Despite all the criticism both from within the Virgin Islands and internationally, Mr Branson went ahead ahead with his plans and even brought in a number of lemurs from a private zoo in England, which he said, was finding breeding lemurs quite difficult due to a lack of space.
“I am passionate about any species that are disappearing in the world...the tigers in India are disappearing, the sharks are being slaughtered, one and a half million a week for their fins, just for the soup...the rhino is being slaughtered, the elephants for their tusks and the lemurs are slightly the most endangered species on earth because in Madagascar their habitat has disappeared,” Mr Branson said during an interview with Paul ‘Gadiethz’ Peart, on the Morning Ride Show on March 25, 2013.
Mr Branson said there are some 7 lemur species currently on Necker Island. “They are breeding well...there were one and two articles that got it wrong before they came saying that they ate lizards etcetera, they are purely vegetarian, they love fruits and vegetables...We were very pleased this week that we had our first twin lemurs born...”
He also said the lemurs were very fund of tambarinds and that the process of planting lots of tambarind trees on the island has begun “so they could be self sufficient.”

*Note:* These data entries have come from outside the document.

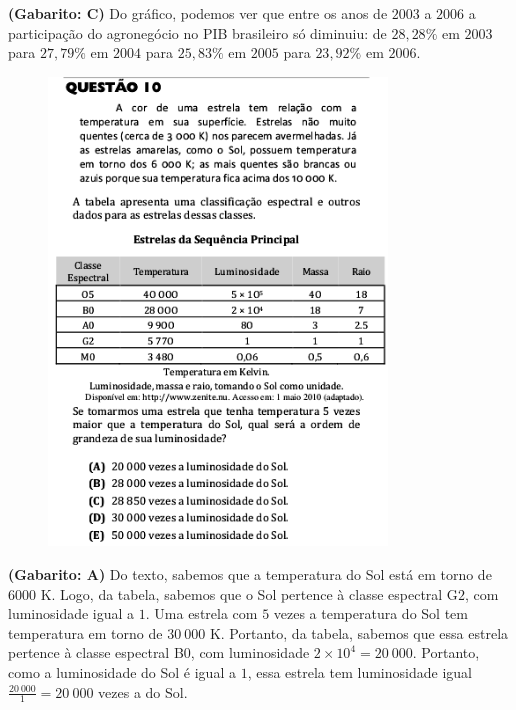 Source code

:\documentclass[a4paper]{article}
\begin{document}
\par\textbf{(Gabarito: C)} Do gráfico, podemos ver que entre os anos de $2003$ a $2006$ a participação do agronegócio no PIB brasileiro só diminuiu: de $28,28\%$ em $2003$ para $27,79\%$ em $2004$ para $25,83\%$ em $2005$ para $23,92\%$ em $2006$.
\begin{figure}[H]
	\begin{center}
		\includegraphics[width=9cm]{L1Q10.png}
	\end{center}
\end{figure}
\par\textbf{(Gabarito: A)} Do texto, sabemos que a temperatura do Sol está em torno de $6000$ K. Logo, da tabela, sabemos que o Sol pertence à classe espectral G$2$, com luminosidade igual a $1$. Uma estrela com $5$ vezes a temperatura do Sol tem temperatura em torno de $30\ 000$ K. Portanto, da tabela, sabemos que essa estrela pertence à classe espectral B$0$, com luminosidade $2\times10^4 = 20\ 000$. Portanto, como a luminosidade do Sol é igual a $1$, essa estrela tem luminosidade igual $\displaystyle{ \frac{20\ 000}{1} = 20\ 000}$ vezes a do Sol.
\end{document}
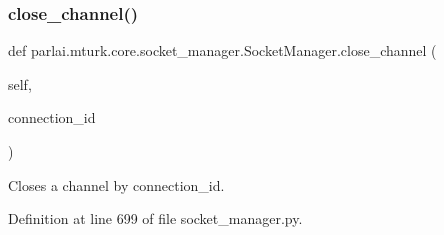 \subsubsection{\texorpdfstring{close\+\_\+channel()}{close\_channel()}}
{\footnotesize\ttfamily def parlai.\+mturk.\+core.\+socket\+\_\+manager.\+Socket\+Manager.\+close\+\_\+channel (\begin{DoxyParamCaption}\item[{}]{self,  }\item[{}]{connection\+\_\+id }\end{DoxyParamCaption})}

\begin{DoxyVerb}Closes a channel by connection_id.
\end{DoxyVerb}
 

Definition at line 699 of file socket\+\_\+manager.\+py.


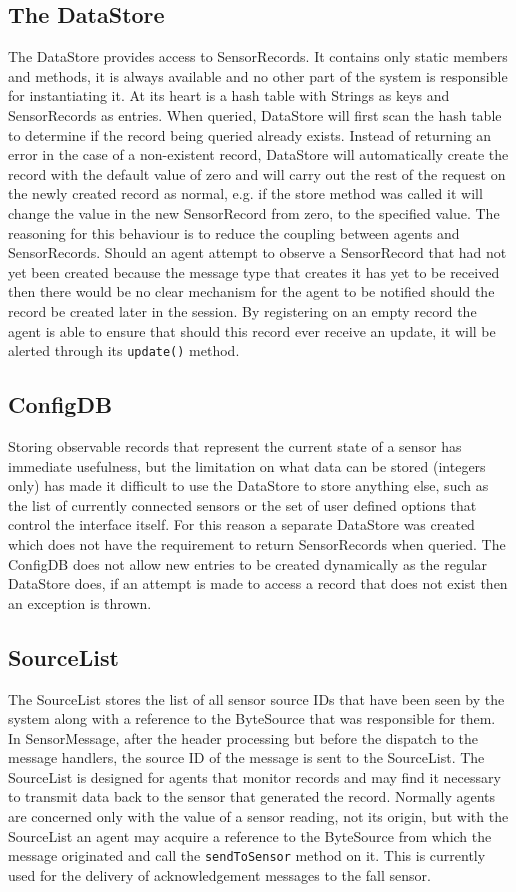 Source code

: \documentclass[conference,a4paper]{IEEEtran}
\begin{document}
\subsection{The DataStore}
The DataStore provides access to SensorRecords. It contains only static members and methods, it is always available and no other part of the system is responsible for instantiating it. At its heart is a hash table with Strings as keys and SensorRecords as entries. 
When queried, DataStore will first scan the hash table to determine if the record being queried already exists. Instead of returning an error in the case of a non-existent record, DataStore will automatically create the record with the default value of zero and will carry out the rest of the request on the newly created record as normal, e.g. if the store method was called it will change the value in the new SensorRecord from zero, to the specified value. The reasoning for this behaviour is to reduce the coupling between agents and SensorRecords. Should an agent attempt to observe a SensorRecord that had not yet been created because the message type that creates it has yet to be received then there would be no clear mechanism for the agent to be notified should the record be created later in the session. By registering on an empty record the agent is able to ensure that should this record ever receive an update, it will be alerted through its \verb#update()# method.

\subsection{ConfigDB}
Storing observable records that represent the current state of a sensor has immediate usefulness, but the limitation on what data can be stored (integers only) has made it difficult to use the DataStore to store anything else, such as the list of currently connected sensors or the set of user defined options that control the interface itself. For this reason a separate DataStore was created which does not have the requirement to return SensorRecords when queried. The ConfigDB does not allow new entries to be created dynamically as the regular DataStore does, if an attempt is made to access a record that does not exist then an exception is thrown.

\subsection{SourceList}
The SourceList stores the list of all sensor source IDs that have been seen by the system along with a reference to the ByteSource that was responsible for them. In SensorMessage, after the header processing but before the dispatch to the message handlers, the source ID of the message is sent to the SourceList. The SourceList is designed for agents that monitor records and may find it necessary to transmit data back to the sensor that generated the record. Normally agents are concerned only with the value of a sensor reading, not its origin, but with the SourceList an agent may acquire a reference to the ByteSource from which the message originated and call the \verb#sendToSensor# method on it. This is currently used for the delivery of acknowledgement messages to the fall sensor.
\end{document}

Asked if they lemurs would eventually be taken back to Madagascar, Mr Branson said “I don’t think the people would want to let the lemurs go now that they are here. If one day we can build a... park and one day Madagascar gets a Government they deserve, which protects the rainforest, then they would start re-introducing some of the babies in the years to come.”
Meanwhile, Mr Branson continues to take much flak from conservation experts over his planned lemur breeding programme for Moskito Island.

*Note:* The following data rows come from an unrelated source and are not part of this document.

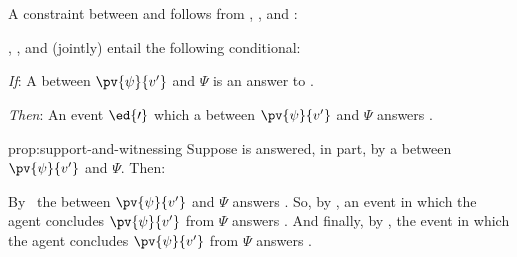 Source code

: \section{\issueConstraint{}}
\label{cha:var:issue}

\begin{note}
  A constraint between \qWhyV{} and \qHowV{} follows from \linkW{}, \linkH{}, and \issueInclusion{}:

  \begin{proposition}[\qWhyV{}-\qWhy{}-\qHow{}-\qHowV{}]%
    \label{prop:support-and-witnessing}%
    \linkW{}, \linkH{}, and \issueInclusion{} (jointly) entail the following conditional:
    \begin{itenum}
    \item[\emph{If}:]
      A \ros{} between \(\pv{\psi}{v'}\) and \(\Psi\) is an answer to \qWhyV{}.
    \item[\emph{Then}:]
      An event \(\ed{\prime}\) which  a \ros{} between \(\pv{\psi}{v'}\) and \(\Psi\) answers \qHowV{}.
    \end{itenum}
    \vspace{-\baselineskip}
  \end{proposition}

  \begin{argument}{prop:support-and-witnessing}
    Suppose \qWhyV{} is answered, in part, by a \ros{} between \(\pv{\psi}{v'}\) and \(\Psi\).
    Then:

    By~\linkW{} the \ros{} between \(\pv{\psi}{v'}\) and \(\Psi\) answers \qWhy{}.
    So, by \issueInclusion{}, an event in which the agent concludes \(\pv{\psi}{v'}\) from \(\Psi\) answers \qHow{}.
    And finally, by \linkH{}, the event in which the agent concludes \(\pv{\psi}{v'}\) from \(\Psi\) answers \qHowV{}.
  \end{argument}
\end{note}



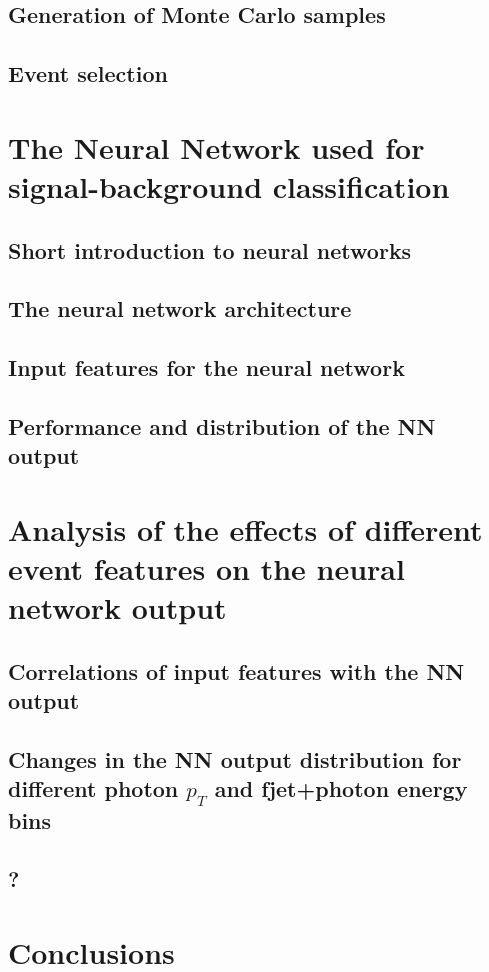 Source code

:\section{Generation of Monte Carlo samples}
\section{Event selection}
\chapter{The Neural Network used for signal-background classification}
\section{Short introduction to neural networks}
\section{The neural network architecture}
\section{Input features for the neural network}
\section{Performance and distribution of the NN output}
\chapter{Analysis of the effects of different event features on the neural network output}
\section{Correlations of input features with the NN output}
\section{Changes in the NN output distribution for different photon \texorpdfstring{$p_T$}{TEXT} and fjet+photon energy bins}
\section{?}
\chapter{Conclusions} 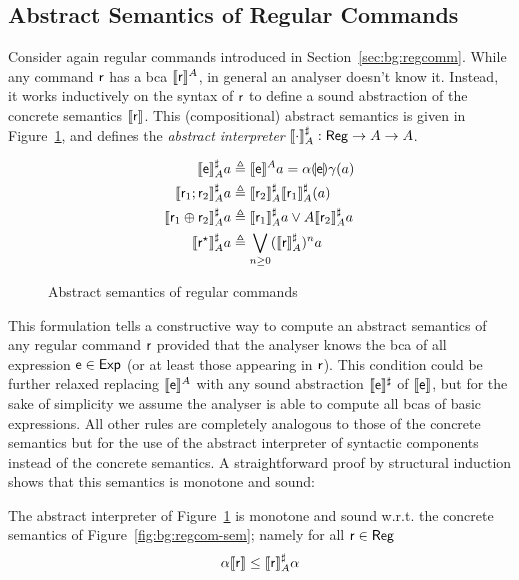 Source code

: \subsection{Abstract Semantics of Regular Commands}
Consider again regular commands introduced in Section~\ref{sec:bg:regcomm}. While any command $\mathsf{r}$ has a bca $\llbracket\mathsf{r}\rrbracket^{A}$, in general an analyser doesn't know it. Instead, it works inductively on the syntax of $\mathsf{r}$ to define a sound abstraction of the concrete semantics $\llbracket\mathsf{r}\rrbracket$. This (compositional) abstract semantics is given in Figure~\ref{fig:bg:regcom-abs-sem}, and defines the \emph{abstract interpreter} $\llbracket\cdot\rrbracket^{\sharp}_{A} : \mathsf{Reg} \rightarrow A \rightarrow A$.
\begin{figure}[t]
	\begin{align*}
		\begin{split}
			\llbracket\mathsf{e}\rrbracket^{\sharp}_{A} a &\triangleq \llbracket\mathsf{e}\rrbracket^{A} a = \alpha \llparenthesis\mathsf{e}\rrparenthesis \gamma (a)\\ 
			\llbracket\mathsf{r}_1 ; \mathsf{r}_2\rrbracket^{\sharp}_{A} a &\triangleq \llbracket\mathsf{r}_2\rrbracket^{\sharp}_{A} \llbracket\mathsf{r}_1\rrbracket^{\sharp}_{A} (a) \\
			\llbracket\mathsf{r}_1 \oplus \mathsf{r}_2\rrbracket^{\sharp}_{A} a &\triangleq \llbracket\mathsf{r}_1\rrbracket^{\sharp}_{A} a \vee A \llbracket\mathsf{r}_2\rrbracket^{\sharp}_{A} a \\
			\llbracket\mathsf{r}^\star\rrbracket^{\sharp}_{A} a &\triangleq \bigvee_{n \ge 0}  (\llbracket\mathsf{r}\rrbracket^{\sharp}_{A})^n a
		\end{split}
	\end{align*}
	\caption{Abstract semantics of regular commands}
	\label{fig:bg:regcom-abs-sem}
\end{figure}
This formulation tells a constructive way to compute an abstract semantics of any regular command $\mathsf{r}$ provided that the analyser knows the bca of all expression $\mathsf{e} \in \mathsf{Exp}$ (or at least those appearing in $\mathsf{r}$). This condition could be further relaxed replacing $\llbracket\mathsf{e}\rrbracket^{A}$ with any sound abstraction $\llbracket\mathsf{e}\rrbracket^{\sharp}$ of $\llbracket\mathsf{e}\rrbracket$, but for the sake of simplicity we assume the analyser is able to compute all bcas of basic expressions. All other rules are completely analogous to those of the concrete semantics but for the use of the abstract interpreter of syntactic components instead of the concrete semantics.
A straightforward proof by structural induction shows that this semantics is monotone and sound:
\begin{prop}
	The abstract interpreter of Figure~\ref{fig:bg:regcom-abs-sem} is monotone and sound w.r.t. the concrete semantics of Figure~\ref{fig:bg:regcom-sem}; namely for all $\mathsf{r} \in \mathsf{Reg}$
	\[
	\alpha \llbracket\mathsf{r}\rrbracket \le \llbracket\mathsf{r}\rrbracket^{\sharp}_A \alpha
	\]
\end{prop}
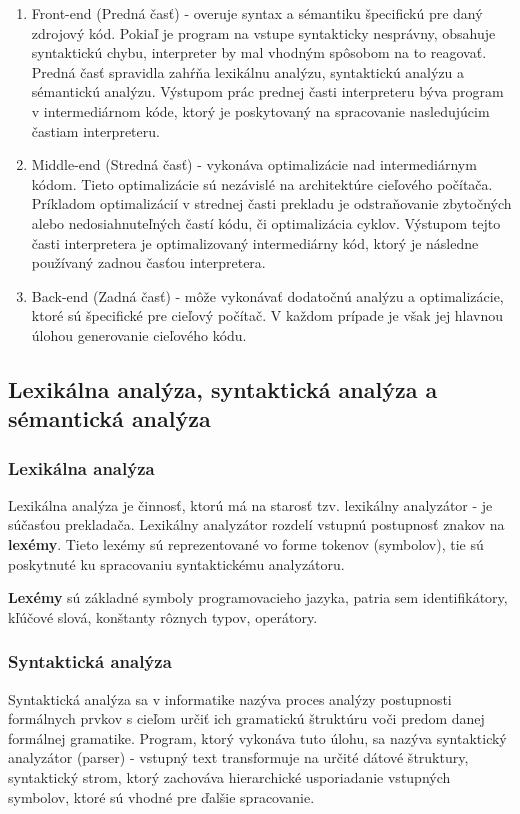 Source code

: \begin{enumerate}
	\item Front-end (Predná časť) - overuje syntax a sémantiku špecifickú pre daný zdrojový kód. 
	Pokiaľ je program na vstupe syntakticky nesprávny, obsahuje syntaktickú chybu, 
	interpreter by mal vhodným spôsobom na to reagovať. 
	Predná časť spravidla zahŕňa lexikálnu analýzu, syntaktickú analýzu a sémantickú analýzu.
	Výstupom prác prednej časti interpreteru býva program v intermediárnom kóde, 
	ktorý je poskytovaný na spracovanie nasledujúcim častiam interpreteru.

	\item Middle-end (Stredná časť) - vykonáva optimalizácie nad intermediárnym kódom. 
	Tieto optimalizácie sú nezávislé na architektúre cieľového počítača. 
	Príkladom optimalizácií v strednej časti prekladu je odstraňovanie zbytočných 
	alebo nedosiahnuteľných častí kódu, či optimalizácia cyklov. Výstupom tejto časti interpretera 
	je optimalizovaný intermediárny kód, ktorý je následne používaný zadnou časťou interpretera.

	\item Back-end (Zadná časť) -  môže vykonávať dodatočnú analýzu a optimalizácie, 
	ktoré sú špecifické pre cieľový počítač. V každom prípade je však jej hlavnou úlohou 
	generovanie cieľového kódu.
\end{enumerate}

\subsection{Lexikálna analýza, syntaktická analýza a sémantická analýza}

\subsubsection{Lexikálna analýza}
Lexikálna analýza je činnosť, ktorú má na starosť tzv. lexikálny analyzátor - 
je súčasťou prekladača. Lexikálny analyzátor rozdelí vstupnú postupnosť znakov na \textbf{lexémy}. 
Tieto lexémy sú reprezentované vo forme tokenov (symbolov), tie sú poskytnuté 
ku spracovaniu syntaktickému analyzátoru.

\textbf{Lexémy} sú základné symboly programovacieho jazyka, patria sem identifikátory,
kľúčové slová, konštanty rôznych typov, operátory.

\subsubsection{Syntaktická analýza}
Syntaktická analýza sa v informatike nazýva proces analýzy postupnosti 
formálnych prvkov s cieľom určiť ich gramatickú štruktúru voči predom danej formálnej gramatike.
Program, ktorý vykonáva tuto úlohu, sa nazýva syntaktický analyzátor (parser) - 
vstupný text transformuje na určité dátové štruktury, syntaktický strom, 
ktorý zachováva hierarchické usporiadanie vstupných symbolov, ktoré sú vhodné pre ďalšie spracovanie.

Reuters recently published an article where a conservation expert said Mr Branson’s apparently well-intentioned plan could be an ecological disaster.
"I do think it's a bad idea ... we have experience over and over and over again that when you transplant organisms from one part of the Earth to another part of the Earth the results are usually bad," Reuters quoted Anne D. Yoder, a lemur expert and director of the Duke Lemur Center in North Carolina, as saying to them.

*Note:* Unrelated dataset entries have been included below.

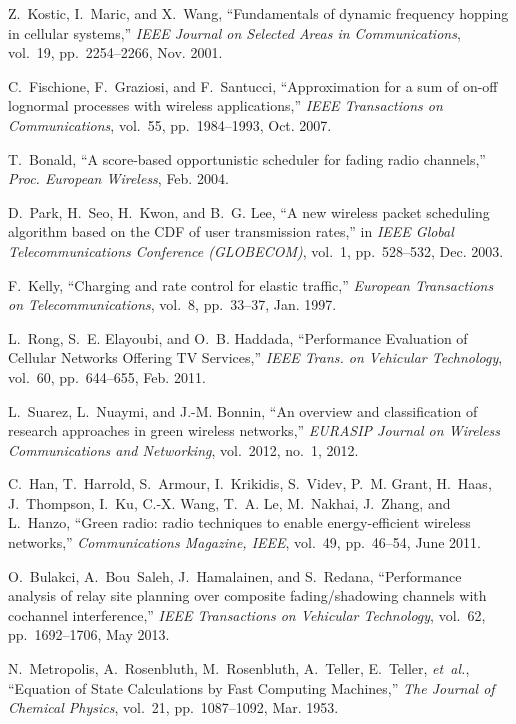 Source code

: \documentclass[draftcls,onecolumn]{IEEEtran}
\theoremstyle{plain}
\theoremstyle{definition}
\begin{document}
\begin{thebibliography}{10}
Z.~Kostic, I.~Maric, and X.~Wang, ``Fundamentals of dynamic frequency hopping
  in cellular systems,'' {\em IEEE Journal on Selected Areas in
  Communications}, vol.~19, pp.~2254--2266, Nov. 2001.

C.~Fischione, F.~Graziosi, and F.~Santucci, ``Approximation for a sum of on-off
  lognormal processes with wireless applications,'' {\em IEEE Transactions on
  Communications}, vol.~55, pp.~1984--1993, Oct. 2007.

T.~Bonald, ``A score-based opportunistic scheduler for fading radio channels,''
  {\em Proc. European Wireless}, Feb. 2004.

D.~Park, H.~Seo, H.~Kwon, and B.~G. Lee, ``A new wireless packet scheduling
  algorithm based on the {CDF} of user transmission rates,'' in {\em IEEE
  Global Telecommunications Conference (GLOBECOM)}, vol.~1, pp.~528--532, Dec.
  2003.

F.~Kelly, ``Charging and rate control for elastic traffic,'' {\em European
  Transactions on Telecommunications}, vol.~8, pp.~33--37, Jan. 1997.

L.~Rong, S.~E. Elayoubi, and O.~B. Haddada, ``{Performance Evaluation of
  Cellular Networks Offering TV Services},'' {\em {IEEE Trans. on Vehicular
  Technology}}, vol.~60, pp.~644--655, Feb. 2011.

L.~Suarez, L.~Nuaymi, and J.-M. Bonnin, ``An overview and classification of
  research approaches in green wireless networks,'' {\em EURASIP Journal on
  Wireless Communications and Networking}, vol.~2012, no.~1, 2012.

C.~Han, T.~Harrold, S.~Armour, I.~Krikidis, S.~Videv, P.~M. Grant, H.~Haas,
  J.~Thompson, I.~Ku, C.-X. Wang, T.~A. Le, M.~Nakhai, J.~Zhang, and L.~Hanzo,
  ``Green radio: radio techniques to enable energy-efficient wireless
  networks,'' {\em Communications Magazine, IEEE}, vol.~49, pp.~46--54, June
  2011.

O.~Bulakci, A.~Bou~Saleh, J.~Hamalainen, and S.~Redana, ``Performance analysis
  of relay site planning over composite fading/shadowing channels with
  cochannel interference,'' {\em IEEE Transactions on Vehicular Technology},
  vol.~62, pp.~1692--1706, May 2013.

N.~Metropolis, A.~Rosenbluth, M.~Rosenbluth, A.~Teller, E.~Teller, {\em
  et~al.}, ``{Equation of State Calculations by Fast Computing Machines},''
  {\em {The Journal of Chemical Physics}}, vol.~21, pp.~1087--1092, {Mar.}
  1953.


\end{thebibliography}
\end{document}
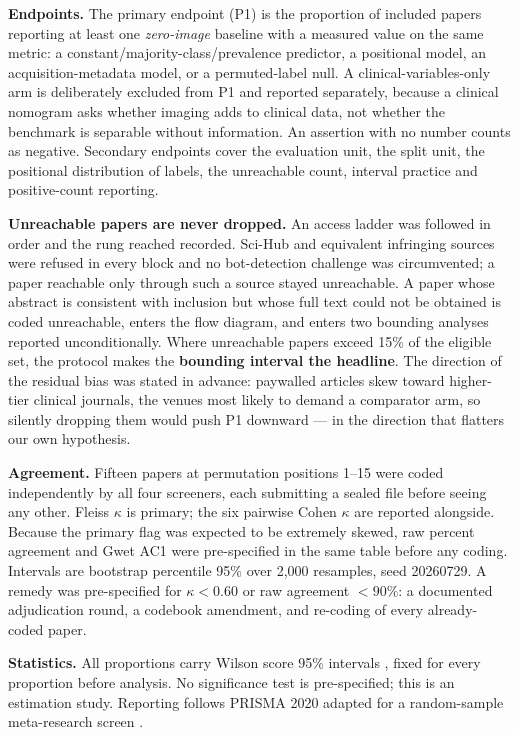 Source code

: \documentclass[11pt,a4paper]{article}
\begin{document}
\textbf{Endpoints.} The primary endpoint (P1) is the proportion of included
papers reporting at least one \emph{zero-image} baseline with a measured value on
the same metric: a constant/majority-class/prevalence predictor, a positional
model, an acquisition-metadata model, or a permuted-label null. A
clinical-variables-only arm is deliberately excluded from P1 and reported
separately, because a clinical nomogram asks whether imaging adds to clinical
data, not whether the benchmark is separable without information. An assertion
with no number counts as negative. Secondary endpoints cover the evaluation unit,
the split unit, the positional distribution of labels, the unreachable count,
interval practice and positive-count reporting.

\textbf{Unreachable papers are never dropped.} An access ladder was followed in
order and the rung reached recorded. Sci-Hub and equivalent infringing sources
were refused in every block and no bot-detection challenge was circumvented; a
paper reachable only through such a source stayed unreachable. A paper whose
abstract is consistent with inclusion but whose full text could not be obtained
is coded unreachable, enters the flow diagram, and enters two bounding analyses
reported unconditionally. Where unreachable papers exceed 15\% of the eligible
set, the protocol makes the \textbf{bounding interval the headline}. The
direction of the residual bias was stated in advance: paywalled articles skew
toward higher-tier clinical journals, the venues most likely to demand a
comparator arm, so silently dropping them would push P1 downward --- in the
direction that flatters our own hypothesis.

\textbf{Agreement.} Fifteen papers at permutation positions 1--15 were coded
independently by all four screeners, each submitting a sealed file before seeing
any other. Fleiss $\kappa$ \citep{fleiss1971kappa} is primary; the six pairwise Cohen
$\kappa$ are reported alongside. Because the primary flag was expected to be
extremely skewed, raw percent agreement and Gwet AC1 \citep{gwet2008ac1} were
pre-specified in the same table before any coding. Intervals are bootstrap
percentile 95\% over 2,000 resamples, seed 20260729. A remedy was pre-specified
for $\kappa<0.60$ or raw agreement $<90\%$: a documented adjudication round, a
codebook amendment, and re-coding of every already-coded paper.

\textbf{Statistics.} All proportions carry Wilson score 95\% intervals
\citep{wilson1927}, fixed for every proportion before analysis. No significance
test is pre-specified; this is an estimation study. Reporting follows PRISMA 2020
adapted for a random-sample meta-research screen \citep{page2021prisma}.
\end{document}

She said that Branson, instead of trying to set up a new island home for the lemurs on Moskito, would do better to donate resources to trying to protect and preserve their natural but severely endangered habitat on Madagascar.
"Everything in Madagascar is pretty unique to Madagascar, so there are no parallel universes on planet Earth ... that's part of the problem. That's why the solutions need to be implemented in Madagascar not in other places," Yoder further told Reuters.
“She said she understood that Mr Branson, like conservationists around the world, was probably feeling "desperation" to try to help the endangered lemurs, but she believed his resettlement plan was not the answer,” Reuters stated.
“What we are trying to do is to get them from the zoos where they are not breeding because they do not have enough space, give them some space and set up a breeding programme so that future generations will be able to see these beautiful creatures and make sure they don’t disappear from the earth, Mr Branson told the Morning Ride Show.